Some readers may already be aware of Project LINQ – .NET Language Integrated Query. There have been various posts about it (and in particular the effect it has on C# itself) on the C# newsgroup, and many of those have involved a certain amount of speculation. This is understandable, as it’s still very much under development, and although a sample initial implementation has been available since the PDC, I’d be surprised if things didn’t change.
I haven’t downloaded the PDC implementation, and don’t intend to for a while. I have, however, finally had a chance to read the specs and overviews of LINQ, DLinq, XLinq and C# 3.0. I haven’t pored over them, and again don’t intend to just yet – I believe that features like these are best investigated in anger. Once I have a use for them, I’ll probably look more closely at them.

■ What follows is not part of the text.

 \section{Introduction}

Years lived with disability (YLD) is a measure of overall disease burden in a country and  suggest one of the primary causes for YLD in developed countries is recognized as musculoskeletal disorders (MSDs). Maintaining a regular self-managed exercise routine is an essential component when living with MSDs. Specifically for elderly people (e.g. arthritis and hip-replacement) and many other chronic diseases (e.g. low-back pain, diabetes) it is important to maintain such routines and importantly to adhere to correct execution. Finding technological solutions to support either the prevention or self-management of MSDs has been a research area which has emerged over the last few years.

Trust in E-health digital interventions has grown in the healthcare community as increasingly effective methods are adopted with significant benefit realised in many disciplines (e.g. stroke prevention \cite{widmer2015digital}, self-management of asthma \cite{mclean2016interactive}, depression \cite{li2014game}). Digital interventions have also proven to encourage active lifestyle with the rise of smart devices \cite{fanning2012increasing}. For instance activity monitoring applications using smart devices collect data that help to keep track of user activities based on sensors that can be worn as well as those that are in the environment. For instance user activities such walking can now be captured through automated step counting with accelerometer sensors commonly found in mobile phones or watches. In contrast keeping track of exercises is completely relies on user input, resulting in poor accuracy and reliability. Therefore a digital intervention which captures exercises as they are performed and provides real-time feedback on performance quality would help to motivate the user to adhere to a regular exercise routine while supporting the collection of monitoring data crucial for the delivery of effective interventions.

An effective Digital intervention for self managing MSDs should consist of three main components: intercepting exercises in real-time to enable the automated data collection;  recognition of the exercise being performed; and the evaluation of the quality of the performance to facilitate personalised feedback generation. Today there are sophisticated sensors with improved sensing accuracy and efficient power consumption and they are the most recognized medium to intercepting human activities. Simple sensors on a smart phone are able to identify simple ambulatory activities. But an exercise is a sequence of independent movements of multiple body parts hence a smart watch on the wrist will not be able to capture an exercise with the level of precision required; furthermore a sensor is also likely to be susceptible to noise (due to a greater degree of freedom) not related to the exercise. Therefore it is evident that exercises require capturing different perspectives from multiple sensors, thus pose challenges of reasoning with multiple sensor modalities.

However, here is my (literally – I’m typing in a plane here) 34,000 foot view of what’s going on. This won’t include any code samples, not even ones copied from the documentation, so you may well find it useful to read the Microsoft documents before proceeding much further.
The basic premise
Imperative programming languages such as C, C++, Java, C#, VB and VB.NET have traditionally made it hard to work with relational databases, and made it possibly even harder to work with XML. The latter should come as a surprise in a way – XML was designed much later than SQL, and should have benefitted from a lot of hindsight in terms of technology design. Don’t get me wrong – I’m not anti-XML per se, but the APIs for working with it have generally sucked, particularly the W3C ones. There are half-decent APIs available in .NET, and various open source libraries in Java-land such as Dom4J and JDom which improve the situation, but don’t feel like they’ve quite cracked it.

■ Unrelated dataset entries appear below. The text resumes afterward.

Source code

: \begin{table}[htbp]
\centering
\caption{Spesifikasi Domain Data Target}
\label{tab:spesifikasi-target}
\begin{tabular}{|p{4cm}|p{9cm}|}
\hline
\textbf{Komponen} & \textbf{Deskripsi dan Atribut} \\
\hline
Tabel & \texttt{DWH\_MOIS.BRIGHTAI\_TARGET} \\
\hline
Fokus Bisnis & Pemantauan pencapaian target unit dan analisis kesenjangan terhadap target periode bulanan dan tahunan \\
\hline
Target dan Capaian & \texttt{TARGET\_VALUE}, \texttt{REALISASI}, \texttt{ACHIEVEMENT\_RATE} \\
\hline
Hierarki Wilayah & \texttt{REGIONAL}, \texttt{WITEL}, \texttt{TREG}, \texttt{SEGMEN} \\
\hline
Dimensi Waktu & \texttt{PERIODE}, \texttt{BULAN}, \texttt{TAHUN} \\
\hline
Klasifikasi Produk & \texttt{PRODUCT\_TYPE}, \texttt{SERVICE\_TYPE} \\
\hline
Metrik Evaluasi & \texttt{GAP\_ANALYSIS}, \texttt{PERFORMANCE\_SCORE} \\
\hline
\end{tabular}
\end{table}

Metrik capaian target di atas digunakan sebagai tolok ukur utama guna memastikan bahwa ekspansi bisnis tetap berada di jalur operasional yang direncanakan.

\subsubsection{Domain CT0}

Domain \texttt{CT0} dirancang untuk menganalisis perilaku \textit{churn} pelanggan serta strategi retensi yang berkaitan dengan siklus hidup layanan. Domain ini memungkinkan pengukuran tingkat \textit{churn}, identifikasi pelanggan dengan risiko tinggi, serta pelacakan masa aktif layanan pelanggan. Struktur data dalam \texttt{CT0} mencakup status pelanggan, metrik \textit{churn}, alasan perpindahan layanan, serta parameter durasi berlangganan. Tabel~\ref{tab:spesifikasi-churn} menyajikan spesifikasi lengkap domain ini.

Both XML and relational databases have what is commonly called an impedance mismatch with object-oriented languages – they just don’t think about things in the same way. Database tables are related to each other rather than entities being composed of each other, and object identity and equality pose really significant problems when trying to map data from one paradigm to the other. Just as with XML manipulation, there have been various attempts to solve (or at least greatly help) the mismatch problem, often with libraries or tools called Object Relational Mappers (ORM). There are many different ORM tools available – probably more for Java than .NET, possibly due to the longer timescale of availability of Java. Beyond the sphere of Java and .NET, I only know of one other ORM tool, which is ActiveRecord for Ruby, usually used with the Rails framework for web applications. I’m sure there are plenty of others available though – no need to comment on my ignorance here!

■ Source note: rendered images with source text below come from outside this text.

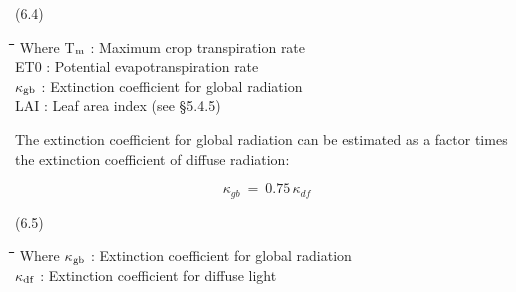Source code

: \documentclass[11pt]{article}
\begin{document}
 \bigskip
\strut\hfill (6.4)
\nwln
\begin{tabbing}
\hspace{1.27cm}\=\hspace{1.27cm}\=\hspace{1.27cm}\=\hspace{1.27cm}\=%
\hspace{1.27cm}\=\hspace{1.27cm}\=\hspace{1.27cm}\=\hspace{1.27cm}\=%
\hspace{1.27cm}\=\hspace{1.27cm}\=\kill
Where\> \> T$_{{\rm m}}$\> : Maximum crop transpiration rate\> \> \> \> \> \> \> [cm d$^{{\rm -1}}$]\\
\>\> ET0\> : Potential evapotranspiration rate\> \> \> \> \> \> \> [cm d$^{{\rm -1}}$]\\
\>\> $\kappa$$_{{\rm gb}}$\> : Extinction coefficient for global radiation\> \> \> \> \> \> \> [-]\\
\>\> LAI\> : Leaf area index (see \S 5.4.5)\> \> \> \> \> \> \> [ha ha$^{{\rm -1}}$]
\end{tabbing}

\bigskip
\bigskip
The extinction coefficient for global radiation can be estimated as a factor times the
extinction coefficient of diffuse radiation:

\begin{displaymath}
\kappa  _{gb} ~=~ 0.75\, \kappa  _{df} 
\end{displaymath}

 \bigskip
\strut\hfill (6.5)
\nwln
\begin{tabbing}
\hspace{1.27cm}\=\hspace{1.27cm}\=\hspace{1.27cm}\=\hspace{1.27cm}\=%
\hspace{1.27cm}\=\hspace{1.27cm}\=\hspace{1.27cm}\=\hspace{1.27cm}\=%
\hspace{1.27cm}\=\hspace{1.27cm}\=\kill
Where\> \> $\kappa$$_{{\rm gb}}$\> : Extinction coefficient for global radiation\> \> \> \> \> \> \> [-]\\
\>\> $\kappa$$_{{\rm df}}$\> : Extinction coefficient for diffuse light\> \> \> \> \> \> \> [-]
\end{tabbing}
\end{document}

The Powers-That-Be in the Java world are trying to semi-standardise ORM with the EJB 3.0 specification, which I believe is currently at the public review stage. In theory, this should mean that marking up some Java classes with annotations (attributes to .NET folks) will allow the same classes to be used with multiple ORMs. I suspect that this facility won’t be used for multiple-ORM support very often, as you tend to need to know which ORM you’re targetting for other reasons, but it does mean that the bigwigs of the ORM world have got together to try to work out at least a common way of talking about ORM. I should say at this point that the only ORM I’ve had any real experience with is Hibernate, which is generally excellent, although rough around the edges in a few places. It has a .NET equivalent, NHibernate, which I haven’t used.
So, what does this have to do with LINQ? Well, all of the above projects and tools have a problem – you don’t tend to get much language support for them, as they’ve had to work with the language features available to them, rather than directing the future of the languages they target. LINQ, on the other hand, has added many new features to C# (and VB 9.0) which should greatly add to the potential safety and efficiency of the solution. LINQ is neither XML-specific nor SQL-specific, but instead introduces various language features which target general querying, with DLinq and XLinq hooking those up to SQL and XML respectively. It is worth noting at this point that LINQ itself doesn’t try to be an ORM system at all – only half of DLinq is particularly LINQ-related, and that’s (naturally) the querying side. The update side of things requires no new language features, and looks somewhat like using Hibernate with annotations, at least at first glance.
The language features
So, what new language features does LINQ effectively require? I’m only going to cover the C# side of things here – VB 9.0 has gained some features supporting XLinq (of somewhat dubious value at a first glance, but I’ll let VB fans work out whether they’re actually good or not), but I won’t address how the new VB looks.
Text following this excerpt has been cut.